*PROBLEM*:
For this exercise, output the line containing "quality and documentation" and all lines after it to the end of the records, exactly, with no other content.

***** INPUT DATA

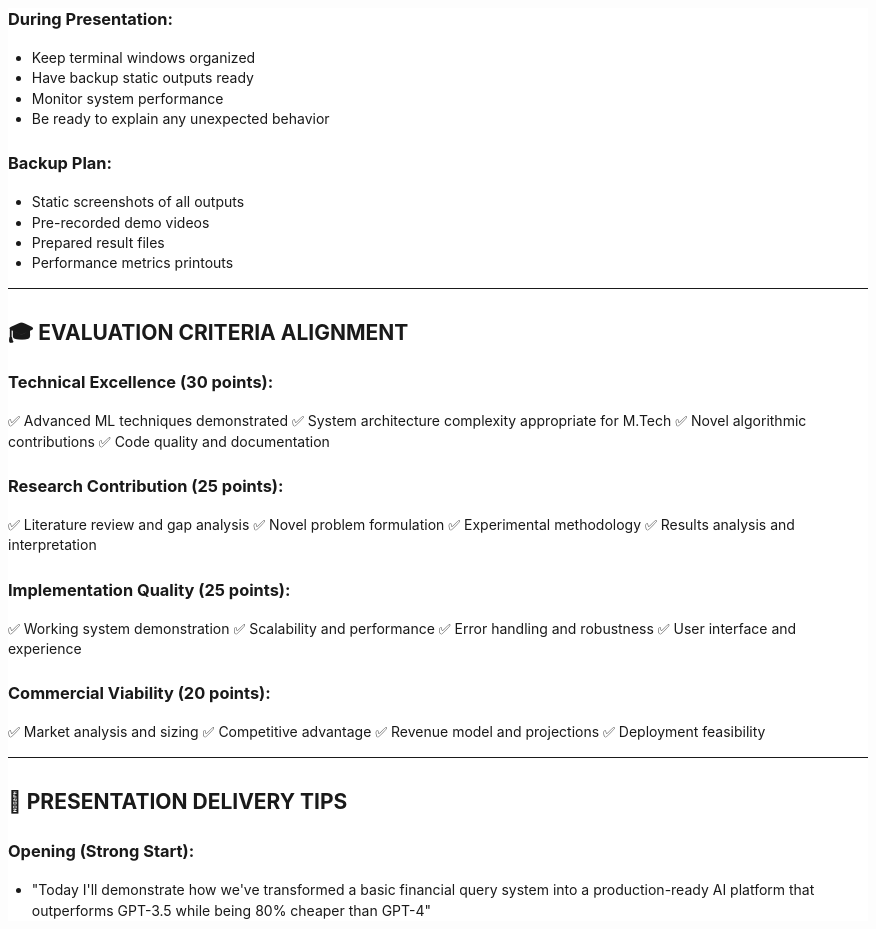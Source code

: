 ### **During Presentation**:
- Keep terminal windows organized
- Have backup static outputs ready
- Monitor system performance
- Be ready to explain any unexpected behavior

### **Backup Plan**:
- Static screenshots of all outputs
- Pre-recorded demo videos
- Prepared result files
- Performance metrics printouts

---

## 🎓 **EVALUATION CRITERIA ALIGNMENT**

### **Technical Excellence** (30 points):
✅ Advanced ML techniques demonstrated
✅ System architecture complexity appropriate for M.Tech
✅ Novel algorithmic contributions
✅ Code quality and documentation

### **Research Contribution** (25 points):
✅ Literature review and gap analysis
✅ Novel problem formulation
✅ Experimental methodology
✅ Results analysis and interpretation

### **Implementation Quality** (25 points):
✅ Working system demonstration
✅ Scalability and performance
✅ Error handling and robustness
✅ User interface and experience

### **Commercial Viability** (20 points):
✅ Market analysis and sizing
✅ Competitive advantage
✅ Revenue model and projections
✅ Deployment feasibility

---

## 📝 **PRESENTATION DELIVERY TIPS**

### **Opening (Strong Start)**:
- "Today I'll demonstrate how we've transformed a basic financial query system into a production-ready AI platform that outperforms GPT-3.5 while being 80% cheaper than GPT-4"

**********

*YOUR RESPONSE*:
✅ Code quality and documentation

### **Research Contribution** (25 points):
✅ Literature review and gap analysis
✅ Novel problem formulation
✅ Experimental methodology
✅ Results analysis and interpretation

### **Implementation Quality** (25 points):
✅ Working system demonstration
✅ Scalability and performance
✅ Error handling and robustness
✅ User interface and experience

### **Commercial Viability** (20 points):
✅ Market analysis and sizing
✅ Competitive advantage
✅ Revenue model and projections
✅ Deployment feasibility

---

## 📝 **PRESENTATION DELIVERY TIPS**

### **Opening (Strong Start)**:
- "Today I'll demonstrate how we've transformed a basic financial query system into a production-ready AI platform that outperforms GPT-3.5 while being 80% cheaper than GPT-4"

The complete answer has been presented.